The Fence is Terror. Soldier, Say no more!
By Adam Keller
August 29, 2005

The group of mostly young people looked distinctly out of place in the passenger bus doing the route from Tel-Aviv to a cluster of settlements on the West Bank. One of them wore a T-shirt with the combined flags of Israel and Palestine, a second had Che Guevarra and the inscription: "Long Live the Cuban revolution" while a young woman wore no less than six Animal Rights badges.
Other passengers glanced from time to time at the group, though in curiosity more than hostility.

Indeed, for these fifteen passengers the settlement where the bus stopped was only a way station. Some minutes' walking, past walls covered with posters from the recent settler struggle against the Gaza Disengagement ("Trust in God and support our heroic settler brothers in Gush Katif!") brought the group to a road frequented by Palestinian traffic.

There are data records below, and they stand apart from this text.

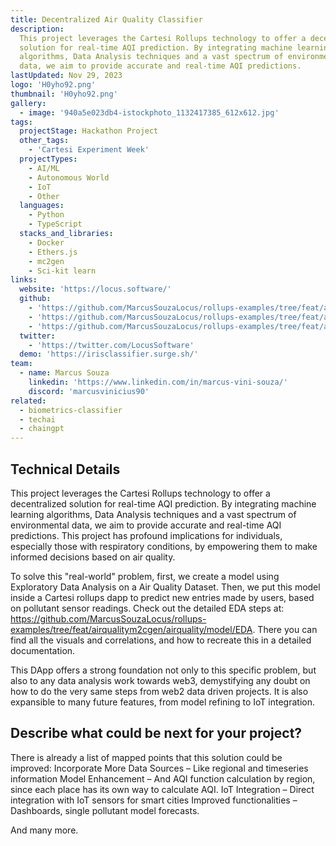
 ```yaml
---
title: Decentralized Air Quality Classifier
description:
  This project leverages the Cartesi Rollups technology to offer a decentralized
  solution for real-time AQI prediction. By integrating machine learning
  algorithms, Data Analysis techniques and a vast spectrum of environmental
  data, we aim to provide accurate and real-time AQI predictions.
lastUpdated: Nov 29, 2023
logo: 'H0yho92.png'
thumbnail: 'H0yho92.png'
gallery:
  - image: '940a5e023db4-istockphoto_1132417385_612x612.jpg'
tags:
  projectStage: Hackathon Project
  other_tags:
    - 'Cartesi Experiment Week'
  projectTypes:
    - AI/ML
    - Autonomous World
    - IoT
    - Other
  languages:
    - Python
    - TypeScript
  stacks_and_libraries:
    - Docker
    - Ethers.js
    - mc2gen
    - Sci-kit learn
links:
  website: 'https://locus.software/'
  github:
    - 'https://github.com/MarcusSouzaLocus/rollups-examples/tree/feat/airqualitym2cgen/airquality'
    - 'https://github.com/MarcusSouzaLocus/rollups-examples/tree/feat/airqualitym2cgen/airquality/model/EDA'
    - 'https://github.com/MarcusSouzaLocus/rollups-examples/tree/feat/airqualitym2cgen/frontend-airquality'
  twitter:
    - 'https://twitter.com/LocusSoftware'
  demo: 'https://irisclassifier.surge.sh/'
team:
  - name: Marcus Souza
    linkedin: 'https://www.linkedin.com/in/marcus-vini-souza/'
    discord: 'marcusvinicius90'
related:
  - biometrics-classifier
  - techai
  - chaingpt
---
```


## Technical Details

This project leverages the Cartesi Rollups technology to offer a decentralized
solution for real-time AQI prediction. By integrating machine learning
algorithms, Data Analysis techniques and a vast spectrum of environmental data,
we aim to provide accurate and real-time AQI predictions. This project has
profound implications for individuals, especially those with respiratory
conditions, by empowering them to make informed decisions based on air quality.

To solve this "real-world" problem, first, we create a model using Exploratory
Data Analysis on a Air Quality Dataset. Then, we put this model inside a Cartesi
rollups dapp to predict new entries made by users, based on pollutant sensor
readings. Check out the detailed EDA steps at:
https://github.com/MarcusSouzaLocus/rollups-examples/tree/feat/airqualitym2cgen/airquality/model/EDA.
There you can find all the visuals and correlations, and how to recreate this in
a detailed documentation.

This DApp offers a strong foundation not only to this specific problem, but also
to any data analysis work towards web3, demystifying any doubt on how to do the
very same steps from web2 data driven projects. It is also expansible to many
future features, from model refining to IoT integration.

## Describe what could be next for your project?

There is already a list of mapped points that this solution could be improved:
Incorporate More Data Sources – Like regional and timeseries information Model
Enhancement – And AQI function calculation by region, since each place has its
own way to calculate AQI. IoT Integration – Direct integration with IoT sensors
for smart cities Improved functionalities – Dashboards, single pollutant model
forecasts.

And many more.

In the sturdy minibus, the friendly driver - inhabitant of a nearby Palestinian village - immediately went into a prolonged reminiscence: "When I was young, we used to go to Tel-Aviv just on the spur of the moment, to have a drink in a cafe or something. There was no need for permits, hardly any checkpoint, nothing, just jump in the car and you get there in no time. Those were the days! And we also had many Israeli friends, they came visiting us every week."

As we came near to Immatin Village, our goal, the driver commented: "Just a few days ago this junction was totally full of military vehicles, I never saw so many soldiers in one place before. I could not pass, had to make a big detour. Some people in the villages around here were frightened, they thought there was going to be a very big raid on them, but for once the army was going after the settlers." At the time we passed there was hardly a sign of that military concentration - with the settlements of Homesh and Sa Nur some twenty kilometres to the north having been successfully evacuated two days earlier, in the final phase of Sharon's disengagement.
Outside the Immatin Health Center - a two-storey building festooned with posters of Arafat and of the imprisoned Fatah leader Marwan Bargouthi - there were already numerous bands of local youths, waving Palestinian national flags. An organizer went around, distributing T-shirts and hats with the slogan "I am against the Wall", which were eagerly taken up by Israelis and Palestinians alike.
Altogether, about a thousand Immatin villagers have gathered for the march - reinforced by a solidarity bus from Bil'in to the south, where an intensive anti-wall struggle has been going on for much of the past year. And there was the usual melange of international volunteers - Americans, Italians, an Argentinian residing in Tel-Aviv, a group of French Canadian anarchists...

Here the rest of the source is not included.